Les meilleurs des politologues américains eux-mêmes sont divisés. A dix jours du vote, les uns soulignent que plusieurs des grands Etats indécis (les swing States) le sont encore et que ce n'est qu'en fin de semaine prochaine, à J-3, voire le jour même du scrutin, que beaucoup des électeurs arrêteront leur choix.

D'autres prédisent, au contraire, un «raz-de-marée» en faveur d'Obama en s'appuyant à la fois sur les quelque dix points d'avance que lui donnent, désormais, les sondages nationaux et sur sa constante progression, surtout, dans tous les segments de l'électorat, y compris les ouvriers et les paysans blancs.

Factuels, tous ces arguments sont fondés, mais le fait est, en même temps, que les plus brillants des républicains penchent aujourd'hui pour le candidat démocrate. Dimanche dernier, l'ancien secrétaire d'Etat de George Bush est allé jusqu'à lui apporter son soutien au cours d'une des émissions politiques les plus suivies des chaînes américaines. Ce ralliement de Colin Powell a fait événement car les raisons données par ce centriste, général quatre étoiles, commandant en chef de la première guerre du Golfe et premier Noir à avoir été chef d'état-major des armées, pèseront auprès des militaires et des électeurs dits «indépendants», ceux qui votent tantôt républicain, tantôt démocrate.

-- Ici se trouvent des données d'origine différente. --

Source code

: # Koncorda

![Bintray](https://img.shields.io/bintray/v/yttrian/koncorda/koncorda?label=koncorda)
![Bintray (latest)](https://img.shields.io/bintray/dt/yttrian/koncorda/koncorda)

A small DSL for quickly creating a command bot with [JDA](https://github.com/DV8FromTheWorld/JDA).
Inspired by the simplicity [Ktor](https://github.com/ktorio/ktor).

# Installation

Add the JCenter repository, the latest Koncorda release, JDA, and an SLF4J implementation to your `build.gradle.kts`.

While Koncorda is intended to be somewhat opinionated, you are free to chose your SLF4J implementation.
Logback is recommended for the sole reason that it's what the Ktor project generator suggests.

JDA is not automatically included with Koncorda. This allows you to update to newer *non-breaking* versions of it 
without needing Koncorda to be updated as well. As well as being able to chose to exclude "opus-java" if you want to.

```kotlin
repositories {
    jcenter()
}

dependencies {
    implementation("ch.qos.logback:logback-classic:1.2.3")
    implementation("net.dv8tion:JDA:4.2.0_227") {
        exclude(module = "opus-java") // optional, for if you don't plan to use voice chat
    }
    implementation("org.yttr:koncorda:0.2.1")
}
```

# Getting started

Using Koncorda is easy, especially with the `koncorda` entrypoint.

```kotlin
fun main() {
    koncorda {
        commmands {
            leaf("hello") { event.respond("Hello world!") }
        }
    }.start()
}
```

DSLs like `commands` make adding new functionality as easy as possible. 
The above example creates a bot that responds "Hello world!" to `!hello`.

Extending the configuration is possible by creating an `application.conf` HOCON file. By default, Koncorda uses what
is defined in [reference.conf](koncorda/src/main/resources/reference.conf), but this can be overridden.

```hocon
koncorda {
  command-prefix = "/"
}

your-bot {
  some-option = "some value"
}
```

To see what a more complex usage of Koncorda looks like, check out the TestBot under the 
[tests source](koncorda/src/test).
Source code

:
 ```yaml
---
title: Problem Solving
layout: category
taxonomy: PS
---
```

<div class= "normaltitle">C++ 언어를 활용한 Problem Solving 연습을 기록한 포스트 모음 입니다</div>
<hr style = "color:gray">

«Solidité», «vigueur intellectuelle», «style», «substance», il a reconnu toutes les qualités d'un président à Barack Obama, tout en disant ne pas les trouver chez Sarah Palin, la colistière de John McCain. Colin Powell est devenu la première figure conservatrice d'envergure nationale à passer du côté démocrate mais il n'est que la partie émergée d'un iceberg.

Explicitement ou entre les lignes, bien d'autres conservateurs avaient franchi le pas avant lui. C'est le cas de la fille de Richard Nixon et de la petite-fille d'Eisenhower. C'est celui du Chicago Tribune, qui a appelé à voter Obama alors qu'il n'avait pas soutenu de candidat démocrate depuis 161 ans. C'est, encore, celui de Christopher Buckley, le fils de l'homme qui avait mis la droite intellectuelle en ordre de bataille aux Etats-Unis.

C'est, enfin, le cas de nombre de columnists républicains, de ces éditorialistes dont les articles et les apparitions télévisées constituent le magasin d'armes idéologique des conservateurs. Alors que les éditorialistes démocrates soutiennent leur camp comme un seul homme, ceux de la droite, ces grandes signatures qui avaient accompagné la «révolution conservatrice» de Ronald Reagan, font, eux, désertion. Le New York Times notait, mardi, le ton «désillusionné» avec lequel ils rendent compte de la campagne, couvrant d'éloges Barack Obama («une intelligence de première classe») et décochant leurs flèches contre «l'improvisation frénétique» de John McCain ou la «surévaluation» de Sarah Palin.

Tout se passe comme si ces intellectuels conservateurs n'en pouvaient plus de l'état de déliquescence de leur parti, ne supportaient plus d'y coexister avec les fondamentalistes de la droite religieuse, préféraient que les conservateurs aient l'occasion de se refaire dans une cure d'opposition et tablaient sur Barack Obama pour rendre un minimum de prestige international aux Etats-Unis.

Cette élite intellectuelle ne fera pas le vote, mais son basculement n'est pas indifférent. Il reflète à la fois le peu d'enthousiasme suscité par le ticket républicain, la séduction exercée par le candidat démocrate et, avant tout, la profondeur d'un désir de changement.